(Stored data)

——————————

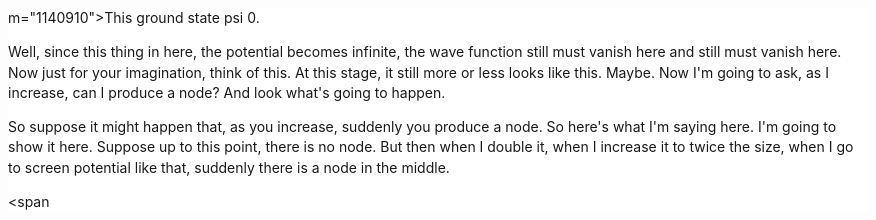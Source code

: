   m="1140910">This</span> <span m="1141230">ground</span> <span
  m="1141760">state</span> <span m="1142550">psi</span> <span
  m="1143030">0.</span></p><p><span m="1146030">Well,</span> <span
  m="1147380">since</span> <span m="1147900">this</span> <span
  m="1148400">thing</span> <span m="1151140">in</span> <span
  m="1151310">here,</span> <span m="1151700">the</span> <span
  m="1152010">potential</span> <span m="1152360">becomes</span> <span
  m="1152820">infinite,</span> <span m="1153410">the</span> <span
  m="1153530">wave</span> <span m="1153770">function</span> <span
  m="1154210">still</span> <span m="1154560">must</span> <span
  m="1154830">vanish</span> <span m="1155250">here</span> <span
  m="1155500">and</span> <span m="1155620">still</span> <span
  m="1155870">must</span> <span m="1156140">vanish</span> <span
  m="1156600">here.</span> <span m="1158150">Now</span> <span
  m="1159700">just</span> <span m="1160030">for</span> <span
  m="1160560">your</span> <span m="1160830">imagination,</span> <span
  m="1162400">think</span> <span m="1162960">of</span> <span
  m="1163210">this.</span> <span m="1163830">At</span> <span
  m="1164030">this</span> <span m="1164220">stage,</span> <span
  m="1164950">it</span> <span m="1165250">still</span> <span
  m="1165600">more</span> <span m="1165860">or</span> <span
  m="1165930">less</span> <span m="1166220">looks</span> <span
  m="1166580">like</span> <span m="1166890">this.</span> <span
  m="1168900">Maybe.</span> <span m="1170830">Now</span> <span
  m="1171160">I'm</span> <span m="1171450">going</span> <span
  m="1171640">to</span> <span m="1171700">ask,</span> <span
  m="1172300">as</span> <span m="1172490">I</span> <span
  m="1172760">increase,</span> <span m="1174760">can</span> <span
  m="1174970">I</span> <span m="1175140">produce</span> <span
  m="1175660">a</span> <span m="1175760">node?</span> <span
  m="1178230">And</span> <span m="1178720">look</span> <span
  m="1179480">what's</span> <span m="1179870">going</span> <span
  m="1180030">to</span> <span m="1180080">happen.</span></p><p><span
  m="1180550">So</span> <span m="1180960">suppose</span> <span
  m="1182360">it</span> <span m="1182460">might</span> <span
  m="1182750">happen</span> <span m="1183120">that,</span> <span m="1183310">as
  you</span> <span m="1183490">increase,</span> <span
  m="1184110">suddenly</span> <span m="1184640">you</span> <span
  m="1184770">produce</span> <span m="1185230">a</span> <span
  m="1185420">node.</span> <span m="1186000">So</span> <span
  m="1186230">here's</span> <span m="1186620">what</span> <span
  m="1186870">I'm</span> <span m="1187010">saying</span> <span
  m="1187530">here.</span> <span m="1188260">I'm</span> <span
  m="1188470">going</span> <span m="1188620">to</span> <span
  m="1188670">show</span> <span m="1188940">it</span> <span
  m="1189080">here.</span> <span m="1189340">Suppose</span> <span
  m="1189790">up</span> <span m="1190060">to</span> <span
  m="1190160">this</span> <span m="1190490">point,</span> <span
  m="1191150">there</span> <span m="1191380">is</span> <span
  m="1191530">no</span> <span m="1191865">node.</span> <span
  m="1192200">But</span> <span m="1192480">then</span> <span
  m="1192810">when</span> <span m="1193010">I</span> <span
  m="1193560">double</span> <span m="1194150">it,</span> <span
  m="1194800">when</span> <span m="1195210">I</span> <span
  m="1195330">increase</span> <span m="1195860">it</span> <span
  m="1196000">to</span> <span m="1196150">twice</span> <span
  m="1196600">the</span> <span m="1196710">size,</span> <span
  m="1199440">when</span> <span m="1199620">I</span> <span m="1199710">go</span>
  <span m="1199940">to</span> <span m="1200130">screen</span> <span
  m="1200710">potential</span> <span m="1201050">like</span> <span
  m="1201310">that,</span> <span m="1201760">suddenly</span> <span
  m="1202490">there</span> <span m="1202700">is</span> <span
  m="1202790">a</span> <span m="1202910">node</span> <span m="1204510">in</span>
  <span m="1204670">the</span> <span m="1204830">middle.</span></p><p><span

——————————

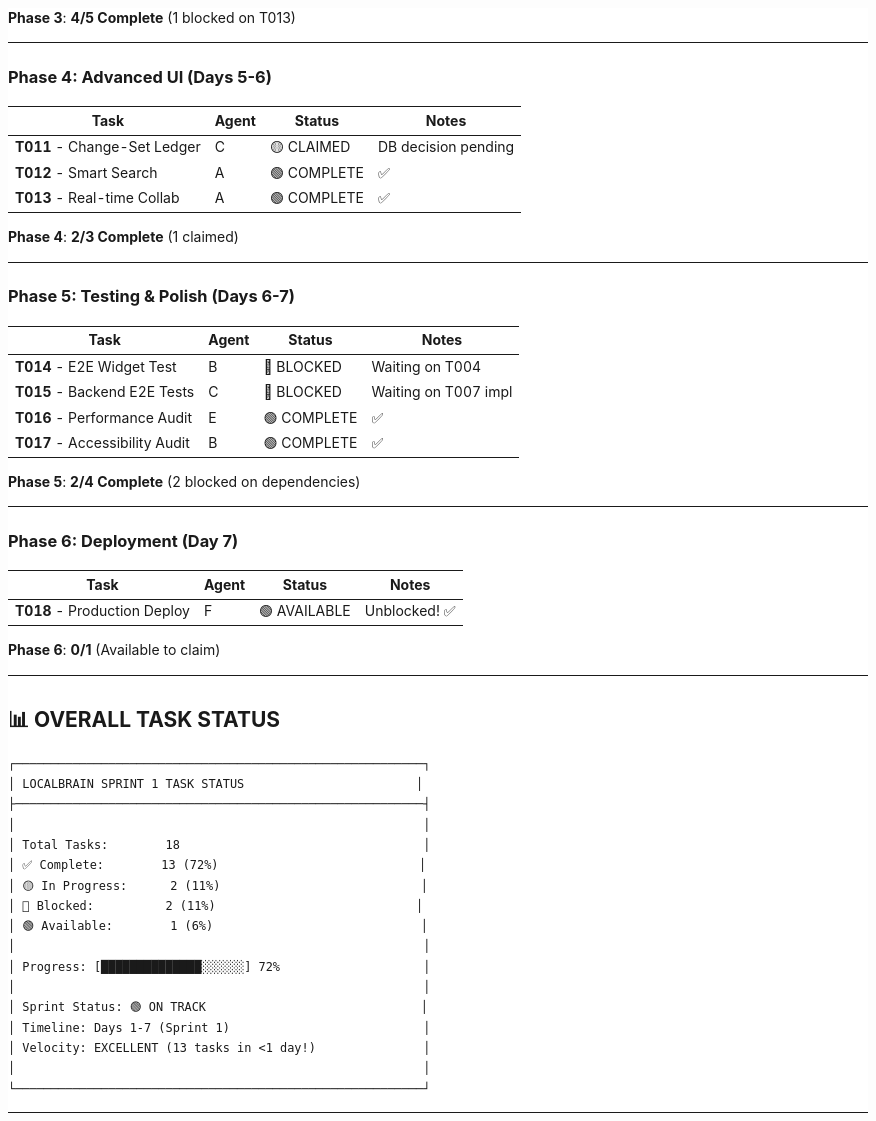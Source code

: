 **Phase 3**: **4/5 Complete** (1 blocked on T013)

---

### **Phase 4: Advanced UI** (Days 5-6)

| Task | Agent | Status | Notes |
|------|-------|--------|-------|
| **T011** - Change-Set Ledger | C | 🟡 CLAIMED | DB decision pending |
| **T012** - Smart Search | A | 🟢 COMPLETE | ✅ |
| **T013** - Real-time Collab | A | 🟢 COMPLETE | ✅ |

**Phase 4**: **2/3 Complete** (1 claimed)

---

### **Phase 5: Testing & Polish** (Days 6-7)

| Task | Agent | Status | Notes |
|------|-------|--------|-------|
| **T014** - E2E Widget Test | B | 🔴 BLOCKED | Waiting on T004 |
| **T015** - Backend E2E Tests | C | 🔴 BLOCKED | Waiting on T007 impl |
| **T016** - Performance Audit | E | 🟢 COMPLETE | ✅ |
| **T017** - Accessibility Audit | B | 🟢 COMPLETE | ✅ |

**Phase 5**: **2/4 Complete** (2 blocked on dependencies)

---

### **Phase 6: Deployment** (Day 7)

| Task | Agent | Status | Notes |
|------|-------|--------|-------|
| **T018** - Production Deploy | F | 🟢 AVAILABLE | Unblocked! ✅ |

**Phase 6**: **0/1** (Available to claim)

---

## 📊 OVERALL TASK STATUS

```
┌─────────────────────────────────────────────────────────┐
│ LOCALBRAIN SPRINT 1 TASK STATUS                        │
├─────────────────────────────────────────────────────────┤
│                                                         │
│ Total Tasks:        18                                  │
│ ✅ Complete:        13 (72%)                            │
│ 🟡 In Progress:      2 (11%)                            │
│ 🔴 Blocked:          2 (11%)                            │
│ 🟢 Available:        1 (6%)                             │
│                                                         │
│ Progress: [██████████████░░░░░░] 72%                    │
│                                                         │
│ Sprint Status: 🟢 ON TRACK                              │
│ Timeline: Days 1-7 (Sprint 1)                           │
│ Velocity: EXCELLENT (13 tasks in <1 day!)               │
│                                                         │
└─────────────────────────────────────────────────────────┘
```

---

——————————

The task:
In the lines above, spot each one that contains the word "Days" and copy it.

Your response:
### **Phase 4: Advanced UI** (Days 5-6)
### **Phase 5: Testing & Polish** (Days 6-7)
│ Timeline: Days 1-7 (Sprint 1)                           │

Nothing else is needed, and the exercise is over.